These findings indicate that resting state neurophysiologic
connectivity is increased broadly across all brain regions in MDD.
Future studies also should more closely examine clinical features of
subjects with MDD, including cognitive profiles, functional status,
and response to treatment in relation to connectivity measures, in
order to determine the possible role of increased functional
connectivity as a diagnostic or prognostic marker for MDD.
Supporting Information
Table S1 Supplementary data on mean differences in
connection strength between MDD and control subjects
across frequency bands. The rows of the table correspond to
the connections (edges) between nodes. For each frequency band,
the columns report the following measures: the Pearson correla-
tion between edge coherence and MDD status; the Student t-test
statistic and p-value; the fold change defined as mean value in
MDD cases divided by the mean value in controls; the mean value
in the first group (i.e., MDD cases) and the corresponding standard
error; and, the value for the Kruskal Wallis test, which is a non-
parametric group comparison test that does not assume normality.

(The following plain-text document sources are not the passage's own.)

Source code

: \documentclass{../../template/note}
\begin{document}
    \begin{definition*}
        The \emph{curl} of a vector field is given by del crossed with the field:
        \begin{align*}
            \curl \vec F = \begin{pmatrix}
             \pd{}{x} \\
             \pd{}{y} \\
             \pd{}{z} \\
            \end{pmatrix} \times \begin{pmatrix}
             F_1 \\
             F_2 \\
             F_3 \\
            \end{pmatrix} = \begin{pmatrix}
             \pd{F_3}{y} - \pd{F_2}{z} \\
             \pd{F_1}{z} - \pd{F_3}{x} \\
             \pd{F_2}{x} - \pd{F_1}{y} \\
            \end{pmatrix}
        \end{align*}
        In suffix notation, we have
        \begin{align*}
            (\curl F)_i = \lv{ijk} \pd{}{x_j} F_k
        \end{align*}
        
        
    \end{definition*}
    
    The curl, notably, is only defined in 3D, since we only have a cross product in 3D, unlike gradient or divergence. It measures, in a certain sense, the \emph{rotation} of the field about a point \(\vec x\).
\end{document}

The q-value represents the expected False Discovery Rate (FDR),
controlled with the local FDR method/algorithm [111].
We acknowledge the technical support of Don Vince-Cruz for obtaining
EEGs on our research subjects, the administrative support of Kelly Nielson
and Jennifer Villalobos in project administration, and Melody Tran and
Jennifer Villalobos in preparation of the manuscript.
Author Contributions
Conceived and designed the experiments: AFL IAC AMH CC SH.
Performed the experiments: AFL IAC. Analyzed the data: AMH CC.
Contributed reagents/materials/analysis tools: AFL IAC AMH CC SH.
Wrote the paper: AFL IAC AMH CC SH.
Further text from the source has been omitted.